Segment Start: SUPPLIED RECORDS

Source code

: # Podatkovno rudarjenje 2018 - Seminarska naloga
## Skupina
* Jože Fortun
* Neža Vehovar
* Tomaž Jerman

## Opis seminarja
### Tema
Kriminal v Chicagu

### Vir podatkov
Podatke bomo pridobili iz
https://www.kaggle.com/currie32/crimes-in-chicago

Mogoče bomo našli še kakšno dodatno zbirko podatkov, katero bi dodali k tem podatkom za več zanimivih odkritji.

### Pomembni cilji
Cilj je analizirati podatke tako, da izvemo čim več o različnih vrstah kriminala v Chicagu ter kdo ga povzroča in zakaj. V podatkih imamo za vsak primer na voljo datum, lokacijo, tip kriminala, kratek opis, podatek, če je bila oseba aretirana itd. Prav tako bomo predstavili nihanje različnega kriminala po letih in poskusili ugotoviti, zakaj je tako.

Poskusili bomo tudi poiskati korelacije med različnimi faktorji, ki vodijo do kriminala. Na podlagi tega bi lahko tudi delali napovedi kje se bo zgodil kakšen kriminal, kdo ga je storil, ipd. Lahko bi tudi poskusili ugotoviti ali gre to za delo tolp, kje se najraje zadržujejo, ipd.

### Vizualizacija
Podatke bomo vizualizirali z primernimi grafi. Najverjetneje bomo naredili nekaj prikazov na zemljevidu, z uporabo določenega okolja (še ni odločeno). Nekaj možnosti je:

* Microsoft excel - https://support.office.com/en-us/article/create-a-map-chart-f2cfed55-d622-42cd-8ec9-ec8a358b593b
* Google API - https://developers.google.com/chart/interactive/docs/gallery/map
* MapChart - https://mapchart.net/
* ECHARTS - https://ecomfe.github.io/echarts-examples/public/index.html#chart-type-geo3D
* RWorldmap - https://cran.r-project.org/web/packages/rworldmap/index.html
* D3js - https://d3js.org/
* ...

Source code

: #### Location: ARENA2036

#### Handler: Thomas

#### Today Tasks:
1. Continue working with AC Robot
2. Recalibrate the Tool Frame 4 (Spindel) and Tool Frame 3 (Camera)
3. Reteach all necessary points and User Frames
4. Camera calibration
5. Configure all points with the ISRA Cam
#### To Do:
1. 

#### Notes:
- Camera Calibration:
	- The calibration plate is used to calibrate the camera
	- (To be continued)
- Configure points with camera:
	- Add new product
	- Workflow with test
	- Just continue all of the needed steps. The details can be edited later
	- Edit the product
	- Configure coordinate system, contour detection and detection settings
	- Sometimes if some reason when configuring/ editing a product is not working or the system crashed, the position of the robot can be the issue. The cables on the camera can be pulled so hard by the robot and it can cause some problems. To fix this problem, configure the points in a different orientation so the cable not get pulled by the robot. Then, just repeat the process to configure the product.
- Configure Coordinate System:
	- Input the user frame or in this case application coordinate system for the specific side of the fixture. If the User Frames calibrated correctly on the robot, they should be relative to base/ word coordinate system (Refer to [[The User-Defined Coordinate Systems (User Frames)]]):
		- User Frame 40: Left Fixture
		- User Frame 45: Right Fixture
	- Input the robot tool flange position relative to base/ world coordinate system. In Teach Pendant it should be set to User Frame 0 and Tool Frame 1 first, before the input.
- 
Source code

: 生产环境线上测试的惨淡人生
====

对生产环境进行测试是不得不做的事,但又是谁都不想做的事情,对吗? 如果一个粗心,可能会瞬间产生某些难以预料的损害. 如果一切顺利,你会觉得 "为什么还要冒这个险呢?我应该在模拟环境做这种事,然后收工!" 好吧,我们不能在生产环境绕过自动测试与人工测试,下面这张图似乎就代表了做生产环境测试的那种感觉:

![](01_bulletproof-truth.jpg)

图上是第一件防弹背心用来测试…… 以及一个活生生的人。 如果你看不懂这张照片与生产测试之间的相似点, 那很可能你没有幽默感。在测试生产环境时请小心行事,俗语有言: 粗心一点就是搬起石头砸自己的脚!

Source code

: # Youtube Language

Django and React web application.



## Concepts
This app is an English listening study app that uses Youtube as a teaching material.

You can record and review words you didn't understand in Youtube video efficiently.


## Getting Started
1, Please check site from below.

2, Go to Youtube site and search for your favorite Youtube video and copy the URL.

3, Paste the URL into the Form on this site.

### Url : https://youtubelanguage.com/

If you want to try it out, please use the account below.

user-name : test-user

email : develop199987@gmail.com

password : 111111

Segment End: SUPPLIED RECORDS

-- WORK INSTRUCTIONS --
Taking the entries above, restate exactly those lines that fall between the line with "- Configure points" and the line with "# Youtube Language", keeping both of those lines too.

-- RESPONSE BELOW --
- Configure points with camera:
	- Add new product
	- Workflow with test
	- Just continue all of the needed steps. The details can be edited later
	- Edit the product
	- Configure coordinate system, contour detection and detection settings
	- Sometimes if some reason when configuring/ editing a product is not working or the system crashed, the position of the robot can be the issue. The cables on the camera can be pulled so hard by the robot and it can cause some problems. To fix this problem, configure the points in a different orientation so the cable not get pulled by the robot. Then, just repeat the process to configure the product.
- Configure Coordinate System:
	- Input the user frame or in this case application coordinate system for the specific side of the fixture. If the User Frames calibrated correctly on the robot, they should be relative to base/ word coordinate system (Refer to [[The User-Defined Coordinate Systems (User Frames)]]):
		- User Frame 40: Left Fixture
		- User Frame 45: Right Fixture
	- Input the robot tool flange position relative to base/ world coordinate system. In Teach Pendant it should be set to User Frame 0 and Tool Frame 1 first, before the input.
- 
Source code

: 生产环境线上测试的惨淡人生
====

对生产环境进行测试是不得不做的事,但又是谁都不想做的事情,对吗? 如果一个粗心,可能会瞬间产生某些难以预料的损害. 如果一切顺利,你会觉得 "为什么还要冒这个险呢?我应该在模拟环境做这种事,然后收工!" 好吧,我们不能在生产环境绕过自动测试与人工测试,下面这张图似乎就代表了做生产环境测试的那种感觉:

![](01_bulletproof-truth.jpg)

图上是第一件防弹背心用来测试…… 以及一个活生生的人。 如果你看不懂这张照片与生产测试之间的相似点, 那很可能你没有幽默感。在测试生产环境时请小心行事,俗语有言: 粗心一点就是搬起石头砸自己的脚!

Source code

: # Youtube Language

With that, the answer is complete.